Galis started his talk by recognizing that BU is currently constructed on the ancestral lands of the Onondaga and Oneida people, who were victims of genocide and of abuses that resulted in deprivation. According to Galis, it is only possible to address and recognize current atrocities by effectively dealing with past abuses that occurred in the United States, such as past atrocities against Native Americans, African Americans, Japanese Americans and the use of weapons of mass destruction in international conflict.
“Engaging with the past in a preventative way would allow for the United States as a community to get familiarized with patterns of atrocity that [are] carried out and recognize similar patterns happen in the present,” Galis said. “But if you don’t hear about something, you won’t remember it. So there’s [a] need to hear more about these things in order to recognize these things and influence our current actions.”
Galis also discussed the benefits and detriments of social media after Taylor Swift’s recent endorsement of former Tennessee Gov. Phil Bredesen, Democratic senatorial candidate, and Rep. Jim Cooper on Instagram.
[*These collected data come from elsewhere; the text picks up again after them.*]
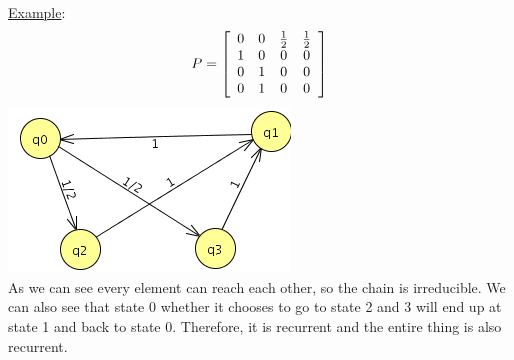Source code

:   \noindent\underline{Example}:
  $$
    P = \left[
      \begin{array}{c c c c}
        0 & 0 & \frac{1}{2} & \frac{1}{2}\\
        1 & 0 & 0 & 0\\
        0 & 1 & 0 & 0\\
        0 & 1 & 0 & 0\\
      \end{array}
      \right]
  $$
  \includegraphics{Ex1_4_27.png}\\
  As we can see every element can reach each other, so the chain is 
  irreducible. We can also see that state 0 whether it chooses to
  go to state 2 and 3 will end up at state 1 and back to state 0.
  Therefore, it is recurrent and the entire thing is also recurrent.\\

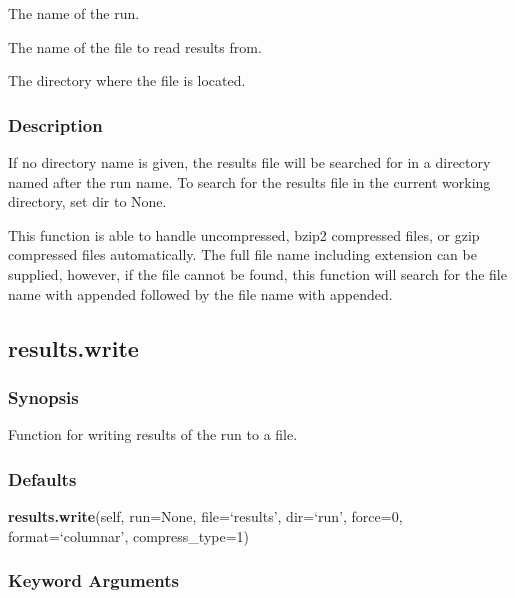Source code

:   The name of the run.   

   The name of the file to read results from.   

   The directory where the file is located.  

  

  
 \subsubsection{Description} 

 If no directory name is given, the results file will be searched for in a directory named after the run name.  To search for the results file in the current working directory, set dir to None. 
  

 This function is able to handle uncompressed, bzip2 compressed files, or gzip compressed files automatically.  The full file name including extension can be supplied, however, if the file cannot be found, this function will search for the file name with  appended followed by the file name with  appended. 
  

  

 \newpage 

 \subsection{results.write} 

  
 \subsubsection{Synopsis} 

 Function for writing results of the run to a file. 
  

  
 \subsubsection{Defaults} 

 \textsf{\textbf{results.write}(self, run=None, file=`results', dir=`run', force=0, format=`columnar', compress\_type=1)} 

  
 \subsubsection{Keyword Arguments} 

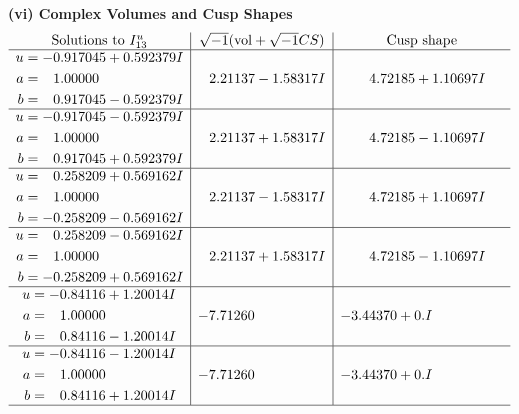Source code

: \documentclass[1p]{elsarticle_modified}
\theoremstyle{definition}
\newcommand{\I}{\sqrt{-1}}
\begin{document}
\newpage\flushleft \textbf{(vi) Complex Volumes and Cusp Shapes}
$$\begin{array}{c|c|c}  
\text{Solutions to }I^u_{13}& \I (\text{vol} + \sqrt{-1}CS) & \text{Cusp shape}\\
 \hline 
\begin{aligned}
u &= -0.917045 + 0.592379 I \\
a &= \phantom{-}1.00000\phantom{ +0.000000I} \\
b &= \phantom{-}0.917045 - 0.592379 I\end{aligned}
 & \phantom{-}2.21137 - 1.58317 I & \phantom{-}4.72185 + 1.10697 I \\ \hline\begin{aligned}
u &= -0.917045 - 0.592379 I \\
a &= \phantom{-}1.00000\phantom{ +0.000000I} \\
b &= \phantom{-}0.917045 + 0.592379 I\end{aligned}
 & \phantom{-}2.21137 + 1.58317 I & \phantom{-}4.72185 - 1.10697 I \\ \hline\begin{aligned}
u &= \phantom{-}0.258209 + 0.569162 I \\
a &= \phantom{-}1.00000\phantom{ +0.000000I} \\
b &= -0.258209 - 0.569162 I\end{aligned}
 & \phantom{-}2.21137 - 1.58317 I & \phantom{-}4.72185 + 1.10697 I \\ \hline\begin{aligned}
u &= \phantom{-}0.258209 - 0.569162 I \\
a &= \phantom{-}1.00000\phantom{ +0.000000I} \\
b &= -0.258209 + 0.569162 I\end{aligned}
 & \phantom{-}2.21137 + 1.58317 I & \phantom{-}4.72185 - 1.10697 I \\ \hline\begin{aligned}
u &= -0.84116 + 1.20014 I \\
a &= \phantom{-}1.00000\phantom{ +0.000000I} \\
b &= \phantom{-}0.84116 - 1.20014 I\end{aligned}
 & -7.71260\phantom{ +0.000000I} & -3.44370 + 0. I\phantom{ +0.000000I} \\ \hline\begin{aligned}
u &= -0.84116 - 1.20014 I \\
a &= \phantom{-}1.00000\phantom{ +0.000000I} \\
b &= \phantom{-}0.84116 + 1.20014 I\end{aligned}
 & -7.71260\phantom{ +0.000000I} & -3.44370 + 0. I\phantom{ +0.000000I}\\
 \hline 
 \end{array}$$\newpage\newpage\renewcommand{\arraystretch}{1}
\end{document}
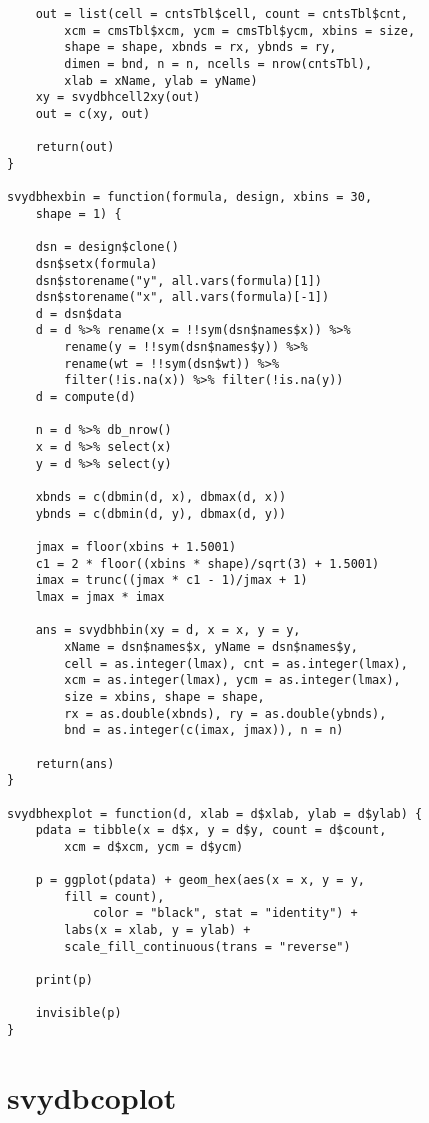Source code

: \begin{lstlisting}
    out = list(cell = cntsTbl$cell, count = cntsTbl$cnt, 
        xcm = cmsTbl$xcm, ycm = cmsTbl$ycm, xbins = size, 
        shape = shape, xbnds = rx, ybnds = ry, 
        dimen = bnd, n = n, ncells = nrow(cntsTbl), 
        xlab = xName, ylab = yName)
    xy = svydbhcell2xy(out)
    out = c(xy, out)
    
    return(out)
}

svydbhexbin = function(formula, design, xbins = 30, 
    shape = 1) {
    
    dsn = design$clone()
    dsn$setx(formula)
    dsn$storename("y", all.vars(formula)[1])
    dsn$storename("x", all.vars(formula)[-1])
    d = dsn$data
    d = d %>% rename(x = !!sym(dsn$names$x)) %>% 
        rename(y = !!sym(dsn$names$y)) %>% 
        rename(wt = !!sym(dsn$wt)) %>% 
        filter(!is.na(x)) %>% filter(!is.na(y))
    d = compute(d)
    
    n = d %>% db_nrow()
    x = d %>% select(x)
    y = d %>% select(y)
    
    xbnds = c(dbmin(d, x), dbmax(d, x))
    ybnds = c(dbmin(d, y), dbmax(d, y))
    
    jmax = floor(xbins + 1.5001)
    c1 = 2 * floor((xbins * shape)/sqrt(3) + 1.5001)
    imax = trunc((jmax * c1 - 1)/jmax + 1)
    lmax = jmax * imax
    
    ans = svydbhbin(xy = d, x = x, y = y, 
        xName = dsn$names$x, yName = dsn$names$y, 
        cell = as.integer(lmax), cnt = as.integer(lmax), 
        xcm = as.integer(lmax), ycm = as.integer(lmax), 
        size = xbins, shape = shape, 
        rx = as.double(xbnds), ry = as.double(ybnds), 
        bnd = as.integer(c(imax, jmax)), n = n)
    
    return(ans)
}

svydbhexplot = function(d, xlab = d$xlab, ylab = d$ylab) {
    pdata = tibble(x = d$x, y = d$y, count = d$count, 
        xcm = d$xcm, ycm = d$ycm)
    
    p = ggplot(pdata) + geom_hex(aes(x = x, y = y, 
        fill = count), 
            color = "black", stat = "identity") + 
        labs(x = xlab, y = ylab) + 
        scale_fill_continuous(trans = "reverse")
    
    print(p)
    
    invisible(p)
}
\end{lstlisting}


\section{svydbcoplot}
For Galis, Swift’s endorsements were encouraging as it increased civic engagement and mobilization among young people, but simultaneously worrying because Swift had to speak out about her political beliefs in response to extreme right groups calling her their “Aryan Goddess” and labeling her a covert Nazi.
“As a worker of the Auschwitz Institute, we’ve been waiting for these types of discussions to happen in the public sphere for a while and it’s nice that it happened as a result of this,” Galis said. “But I also think that the very concerning part is that this happened also in an environment where this had to happen because it was a reaction to the visibility of the extreme right circle.”
Donna Parlato, a second-year graduate student studying public administration, said that although social media has led to the #MeToo movement, the Black Lives Matter movement and March for Our Lives, it has also led to the spread of hate speech and fake news, which she has personally experienced.
“I spread something that was fake, that I thought was real, because it hit all my biases,” Parlato said. “People were doing a GoFundMe for the two guys that got fired from Jazzman’s and I thought they got fired because they were giving away free samples, but no, they were sexually harassing women. But it hit all my biases and I was like, ‘Of course, share.’”
According to Galis, new leaderships like the Trump administration argue that marginalized groups are the real or imagined problems of society, and that the only solution is to further marginalize them. This makes bureaucracies of atrocity prevention in a difficult situation, according to Galis, as they can only choose to follow the leadership that works to dismantle minority protection or fight the terms set by the leadership, which would not respect the wills of the people that elected the current leadership.
For Julia Steitz, a junior majoring in philosophy, politics and law, talks like Tibi’s are important to have, especially during Trump’s presidency, because it allows more people to be informed about the actual situation of current events instead of just learning about it through social media.
“We need to do the best we can to be informed, and we really need to choose the platforms that are advocating for people, minorities and immigration,” Steitz said. “That’s why being informed all the time is so important because if you fix the root, then it’ll probably blossom into something much nicer.”
Galis concluded his talk by discussing the potential future of atrocity prevention.
“I do believe that one day, the voices of the people who work in this area will have more leverage than the consequences of the naming of Taylor Swift’s cat, and we are very engaged in this process,” Galis said. “Nonetheless, we are very concerned that this is becoming such a central topic that it permeates in pop culture, and also happy that people are finally thinking about these issues.”